This is one of France’s largest cities, as well as one of its oldest. Sun drenched and on the shores of the Mediterranean, Marseille has attracted and fascinated people for thousands of years. Stroll along the quaysides of the old port before enjoying a traditional bouillabaisse fish stew or walk around the centre of old Marseille, through the little alleyways of the historic district of Le Panier. Walking down some of the streets here will take you on a journey throughout the countries of the Mediterranean basin!
You’ll always be aware that this entrancing city was built beside the sea, as here it is a constant presence, even with regard to the leisure activities of the people who live here.

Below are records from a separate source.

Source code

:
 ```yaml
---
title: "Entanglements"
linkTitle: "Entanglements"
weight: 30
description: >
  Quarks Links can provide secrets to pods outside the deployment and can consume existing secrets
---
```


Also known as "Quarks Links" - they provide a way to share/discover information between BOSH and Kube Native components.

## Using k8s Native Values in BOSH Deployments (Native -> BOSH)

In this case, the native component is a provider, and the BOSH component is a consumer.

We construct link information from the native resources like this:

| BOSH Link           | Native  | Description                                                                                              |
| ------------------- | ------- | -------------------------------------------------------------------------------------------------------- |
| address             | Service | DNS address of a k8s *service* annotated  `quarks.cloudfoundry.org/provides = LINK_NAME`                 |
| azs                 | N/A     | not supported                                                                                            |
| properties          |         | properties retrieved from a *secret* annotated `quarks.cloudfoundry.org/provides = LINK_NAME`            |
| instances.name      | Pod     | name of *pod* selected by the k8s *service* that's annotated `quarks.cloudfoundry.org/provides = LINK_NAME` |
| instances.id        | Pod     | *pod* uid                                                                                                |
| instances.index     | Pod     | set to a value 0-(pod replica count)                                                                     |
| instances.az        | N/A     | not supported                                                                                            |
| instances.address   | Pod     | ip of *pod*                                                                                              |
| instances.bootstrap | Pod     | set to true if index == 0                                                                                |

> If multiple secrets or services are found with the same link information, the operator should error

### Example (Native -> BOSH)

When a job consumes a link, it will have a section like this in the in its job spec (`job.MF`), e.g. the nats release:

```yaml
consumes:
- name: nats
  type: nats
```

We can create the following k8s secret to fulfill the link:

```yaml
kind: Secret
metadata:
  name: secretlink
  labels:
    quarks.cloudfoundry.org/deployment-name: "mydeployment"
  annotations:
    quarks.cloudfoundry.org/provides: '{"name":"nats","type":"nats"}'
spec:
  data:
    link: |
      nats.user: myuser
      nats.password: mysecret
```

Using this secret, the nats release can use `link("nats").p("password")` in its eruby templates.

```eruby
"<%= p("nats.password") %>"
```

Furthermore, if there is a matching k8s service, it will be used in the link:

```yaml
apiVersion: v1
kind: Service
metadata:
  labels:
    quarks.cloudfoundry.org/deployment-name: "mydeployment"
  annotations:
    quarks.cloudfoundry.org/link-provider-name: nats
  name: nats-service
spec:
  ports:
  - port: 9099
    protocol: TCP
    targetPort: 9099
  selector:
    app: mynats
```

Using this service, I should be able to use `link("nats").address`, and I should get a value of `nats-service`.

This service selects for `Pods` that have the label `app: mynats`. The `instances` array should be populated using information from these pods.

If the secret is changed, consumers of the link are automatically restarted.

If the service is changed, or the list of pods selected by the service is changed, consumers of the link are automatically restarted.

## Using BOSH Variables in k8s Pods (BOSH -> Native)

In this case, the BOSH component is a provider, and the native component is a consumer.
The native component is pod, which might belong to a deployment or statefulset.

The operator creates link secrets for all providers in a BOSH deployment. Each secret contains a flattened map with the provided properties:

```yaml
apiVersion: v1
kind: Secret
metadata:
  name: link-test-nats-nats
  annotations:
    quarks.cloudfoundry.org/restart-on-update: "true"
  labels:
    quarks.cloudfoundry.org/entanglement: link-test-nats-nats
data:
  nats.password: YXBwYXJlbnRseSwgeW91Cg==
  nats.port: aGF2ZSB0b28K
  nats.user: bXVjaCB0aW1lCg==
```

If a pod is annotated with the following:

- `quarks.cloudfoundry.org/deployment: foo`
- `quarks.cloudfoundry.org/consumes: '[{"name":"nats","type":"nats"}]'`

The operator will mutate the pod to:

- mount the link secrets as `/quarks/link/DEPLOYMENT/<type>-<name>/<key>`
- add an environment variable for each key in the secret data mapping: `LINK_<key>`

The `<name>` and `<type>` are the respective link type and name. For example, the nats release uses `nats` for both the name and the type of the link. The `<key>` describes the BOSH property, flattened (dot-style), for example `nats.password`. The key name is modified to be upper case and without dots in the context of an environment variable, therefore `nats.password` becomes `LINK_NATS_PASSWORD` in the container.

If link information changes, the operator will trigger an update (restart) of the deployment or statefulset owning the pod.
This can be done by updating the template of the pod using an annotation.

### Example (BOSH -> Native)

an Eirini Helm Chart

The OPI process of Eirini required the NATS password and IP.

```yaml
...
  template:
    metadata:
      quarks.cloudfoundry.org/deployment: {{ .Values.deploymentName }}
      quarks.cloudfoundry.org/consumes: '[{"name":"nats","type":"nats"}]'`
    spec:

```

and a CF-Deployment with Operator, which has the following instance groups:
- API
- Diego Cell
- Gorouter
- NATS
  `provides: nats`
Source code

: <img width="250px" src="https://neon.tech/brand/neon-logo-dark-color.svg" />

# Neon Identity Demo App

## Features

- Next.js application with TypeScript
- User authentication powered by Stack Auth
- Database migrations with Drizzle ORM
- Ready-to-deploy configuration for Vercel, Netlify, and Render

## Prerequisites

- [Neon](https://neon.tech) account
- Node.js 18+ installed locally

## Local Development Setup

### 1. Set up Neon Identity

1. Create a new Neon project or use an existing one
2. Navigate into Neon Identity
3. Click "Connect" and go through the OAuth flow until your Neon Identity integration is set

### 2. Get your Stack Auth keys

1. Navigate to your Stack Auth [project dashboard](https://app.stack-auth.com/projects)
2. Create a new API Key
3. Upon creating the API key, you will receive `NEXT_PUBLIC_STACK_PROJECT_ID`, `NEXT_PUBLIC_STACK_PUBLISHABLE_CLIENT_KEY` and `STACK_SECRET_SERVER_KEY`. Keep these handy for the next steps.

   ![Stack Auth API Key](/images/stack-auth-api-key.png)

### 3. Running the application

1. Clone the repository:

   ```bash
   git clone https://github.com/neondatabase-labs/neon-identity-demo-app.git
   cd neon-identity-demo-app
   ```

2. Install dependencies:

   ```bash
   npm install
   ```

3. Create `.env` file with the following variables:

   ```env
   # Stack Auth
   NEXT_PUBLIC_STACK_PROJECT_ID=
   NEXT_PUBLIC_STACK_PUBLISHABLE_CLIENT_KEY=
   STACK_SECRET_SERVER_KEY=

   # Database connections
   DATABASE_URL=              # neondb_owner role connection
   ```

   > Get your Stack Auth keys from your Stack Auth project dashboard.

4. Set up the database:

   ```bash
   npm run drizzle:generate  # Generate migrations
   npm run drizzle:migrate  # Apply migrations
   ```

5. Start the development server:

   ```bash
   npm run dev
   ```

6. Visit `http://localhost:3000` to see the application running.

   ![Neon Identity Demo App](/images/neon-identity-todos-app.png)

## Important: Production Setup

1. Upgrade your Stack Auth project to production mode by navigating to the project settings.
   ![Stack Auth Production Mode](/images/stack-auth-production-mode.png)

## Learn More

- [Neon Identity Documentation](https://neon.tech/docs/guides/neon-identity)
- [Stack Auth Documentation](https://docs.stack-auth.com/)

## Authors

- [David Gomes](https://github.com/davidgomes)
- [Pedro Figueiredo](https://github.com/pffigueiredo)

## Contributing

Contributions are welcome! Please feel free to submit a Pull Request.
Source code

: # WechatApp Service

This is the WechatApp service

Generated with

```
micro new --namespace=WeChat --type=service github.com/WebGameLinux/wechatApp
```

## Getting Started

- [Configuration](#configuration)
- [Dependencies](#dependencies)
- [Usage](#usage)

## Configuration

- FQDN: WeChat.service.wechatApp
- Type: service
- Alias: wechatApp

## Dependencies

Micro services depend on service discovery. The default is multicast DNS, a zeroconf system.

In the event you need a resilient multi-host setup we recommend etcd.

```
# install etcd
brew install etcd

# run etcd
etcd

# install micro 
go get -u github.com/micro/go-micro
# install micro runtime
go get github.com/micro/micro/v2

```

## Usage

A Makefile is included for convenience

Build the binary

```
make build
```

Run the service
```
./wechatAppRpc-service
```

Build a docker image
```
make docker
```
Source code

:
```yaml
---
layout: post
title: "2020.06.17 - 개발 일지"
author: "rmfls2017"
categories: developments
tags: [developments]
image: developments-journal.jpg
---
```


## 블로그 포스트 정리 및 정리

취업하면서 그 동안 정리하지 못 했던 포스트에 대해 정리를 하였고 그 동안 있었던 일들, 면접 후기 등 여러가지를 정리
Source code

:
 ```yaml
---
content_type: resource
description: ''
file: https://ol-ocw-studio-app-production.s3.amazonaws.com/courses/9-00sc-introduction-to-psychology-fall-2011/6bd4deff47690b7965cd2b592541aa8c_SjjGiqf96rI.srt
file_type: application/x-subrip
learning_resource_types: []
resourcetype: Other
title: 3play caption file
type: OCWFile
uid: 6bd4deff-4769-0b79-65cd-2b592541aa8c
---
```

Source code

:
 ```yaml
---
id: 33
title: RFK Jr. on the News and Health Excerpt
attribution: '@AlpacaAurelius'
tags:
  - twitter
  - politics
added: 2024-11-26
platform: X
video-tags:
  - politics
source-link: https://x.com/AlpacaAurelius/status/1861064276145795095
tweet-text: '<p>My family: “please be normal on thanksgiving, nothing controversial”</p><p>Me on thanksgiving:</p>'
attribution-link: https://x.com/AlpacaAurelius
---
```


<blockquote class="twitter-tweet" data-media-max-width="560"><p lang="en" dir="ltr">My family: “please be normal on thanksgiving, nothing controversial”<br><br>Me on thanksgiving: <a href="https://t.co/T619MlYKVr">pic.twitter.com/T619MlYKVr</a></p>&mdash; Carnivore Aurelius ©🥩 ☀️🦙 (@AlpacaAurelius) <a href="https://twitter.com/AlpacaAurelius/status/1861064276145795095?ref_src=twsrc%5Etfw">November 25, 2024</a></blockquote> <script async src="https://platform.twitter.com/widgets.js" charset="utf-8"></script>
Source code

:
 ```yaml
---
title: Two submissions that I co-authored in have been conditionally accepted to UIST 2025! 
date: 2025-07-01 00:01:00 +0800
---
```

So why not do as they do, and grab your towel and swimming costume and hurry down to the beaches of the Prado, which are almost in the city centre. And if bathing isn’t your thing, you could take a shuttle from the Old Port to the Frioul Archipelago to visit the Château d’If, with its imposing walls.
And you really shouldn’t leave the city of Marseille without paying a visit to its famous Calanques, which have been awarded the status of Parc Naturel National, a real treasure of limestone and sea, very close to Marseille, and just a few minutes away from the district of la Canebière. Why not come and visit it by boat, before enjoying a dip in a little inlet with turquoise water, or take advantage of its wild beaches framed by the white cliffs?
A visit to Marseille would not be complete without popping into the Cathedral of Notre Dame de la Garde, which is also known as “Bonne Mère” by the locals. Having taken a trip up by bus, by car, or, for the courageous among you, by foot, you’ll be able to enjoy fantastic views over Marseille and its suburbs, from the northern districts to the Calanques, and more!